After the geographical discoveries, one of the most influential changes in world history is the Industrial Revolution. First invented by James Watt in 1765, the steam engine, as it is known, became a symbol of the industrial revolution. The developments that have taken place since the mid-19th century are the result of the great transformation that took place in the world economy, especially imperialism, after the Industrial Revolution.

Colonialism provided the economic foundations of the Industrial Revolution. With the colonial expeditions of Europe that started with geographical discoveries, very valuable resources from all over the world were brought to Europe. Thus, the resulting wealth led to an increase in the welfare level and growth of the economy in Europe generally. In the past, it was the West that picked up many techniques from the East, and until the end of the 18th century, the export power in the world was China, not the West. India had enormous export capacity.[1]

The colonialist capitalist understanding acted cyclically according to the age it was in, either pursued a politics based on intrigue, made possible future global rivals dependent on "aid" by means of tricks, or did not hesitate to use more brutal methods. To give a striking example of the brutal practice of British imperialism, it cut the thumbs of Indian weavers and made them unable to produce Indian fabrics, thereby ensuring the dominance of British fabrics in the world markets and making India a customer of British fabrics. William Bolts, who was under the management of the British East India Company, described everything that the British did to kill the local weaving in India, in his book "Considerations on India Affairs", first published in London in 1772, after he left his company that made this savagery by revolting.

Strangely enough, Friedrich Engels, one of the communist theorists, who said that "British factory-made fabrics have replaced expensive hand-made Indian fabrics because they were cheap" ignored this fact of savage capitalism.[2]  

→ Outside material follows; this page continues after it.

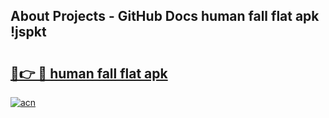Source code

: ## About Projects - GitHub Docs human fall flat apk !jspkt

# <h2><a href="https://andorid.site?title=human_fall_flat_apk&ref=04A">🔗👉 🔴 human fall flat apk</a></h2>

[![acn](https://github.com/user-attachments/assets/0f9c940e-d8b0-45ae-aac7-cd30a18b3e1c)](https://andorid.site?title=human_fall_flat_apk&ref=04A)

In this new chapter that capitalism has reached, large capital groups and monopolies, which are called finance capital, formed from the combination of financial capital and industrial capital, emerged. Unlike the old-style colonialism, imperialism, which emerged especially from the 1870s, is the result of this capitalist economic development. Imperialism, which is basically based on socio-economic reasons, has been legitimized in different ways in different periods. Imperialist politics has been presented as a national pride and prestige within the country. In this framework, it was claimed that by creating perception and imposition with the "white man responsibility" vision, Europe carried "civilization" to the places it went to, and this was a mission.[3] Today, neo-colonialism continues to bring nothing but blood and tears and misery, with the same claims and this time saying it will bring "democracy" and rediscovering the areas of exploitation.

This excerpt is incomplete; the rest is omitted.